### INSTRUCTIONS TO FOLLOW
Locate the word "avec" in the data below, then copy every line that holds it.

### DATA FOR REVIEW
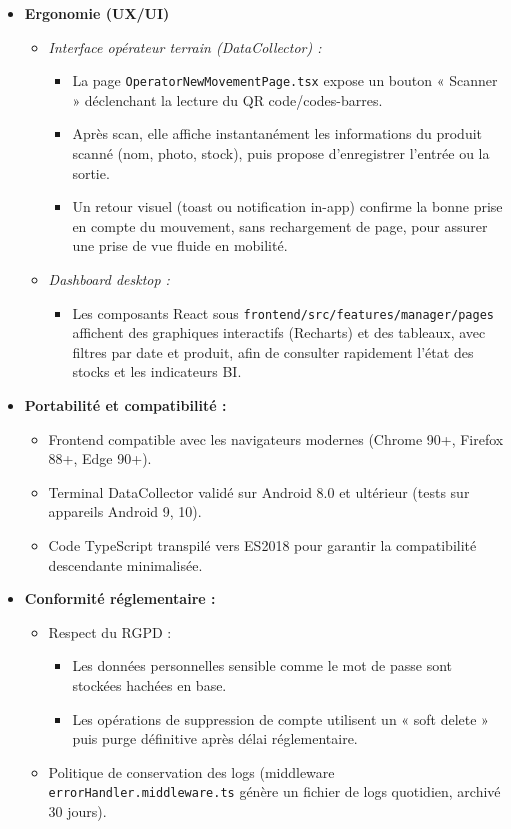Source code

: \documentclass[12pt,a4paper]{report}
\begin{document}
\begin{itemize}
  
\item \textbf{Ergonomie (UX/UI)}
\begin{itemize}
  \item \emph{Interface opérateur terrain (DataCollector) :}  
    \begin{itemize}
      \item La page \texttt{OperatorNewMovementPage.tsx} expose un bouton « Scanner » déclenchant la lecture du QR code/codes-barres.  
      \item Après scan, elle affiche instantanément les informations du produit scanné (nom, photo, stock), puis propose d’enregistrer l’entrée ou la sortie.  
      \item Un retour visuel (toast ou notification in-app) confirme la bonne prise en compte du mouvement, sans rechargement de page, pour assurer une prise de vue fluide en mobilité.
    \end{itemize}
  \item \emph{Dashboard desktop :}  
    \begin{itemize}
      \item Les composants React sous \texttt{frontend/src/features/manager/pages} affichent des graphiques interactifs (Recharts) et des tableaux, avec filtres par date et produit, afin de consulter rapidement l’état des stocks et les indicateurs BI.
    \end{itemize}
\end{itemize}

  \item \textbf{Portabilité et compatibilité :}  
    \begin{itemize}
      \item Frontend compatible avec les navigateurs modernes (Chrome 90+, Firefox 88+, Edge 90+).  
      \item Terminal DataCollector validé sur Android 8.0 et ultérieur (tests sur appareils Android 9, 10).  
      \item Code TypeScript transpilé vers ES2018 pour garantir la compatibilité descendante minimalisée.
    \end{itemize}

  \item \textbf{Conformité réglementaire :}  
    \begin{itemize}
      \item Respect du RGPD :  
        \begin{itemize}
          \item Les données personnelles sensible comme le mot de passe sont stockées hachées en base.  
          \item Les opérations de suppression de compte utilisent un « soft delete » puis purge définitive après délai réglementaire.  
        \end{itemize}
      \item Politique de conservation des logs (middleware \texttt{errorHandler.middleware.ts} génère un fichier de logs quotidien, archivé 30 jours).
    \end{itemize}
\end{itemize}
\cleardoublepage
\end{document}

### RESULT OF THE EXERCISE
      \item Les composants React sous \texttt{frontend/src/features/manager/pages} affichent des graphiques interactifs (Recharts) et des tableaux, avec filtres par date et produit, afin de consulter rapidement l’état des stocks et les indicateurs BI.
      \item Frontend compatible avec les navigateurs modernes (Chrome 90+, Firefox 88+, Edge 90+).  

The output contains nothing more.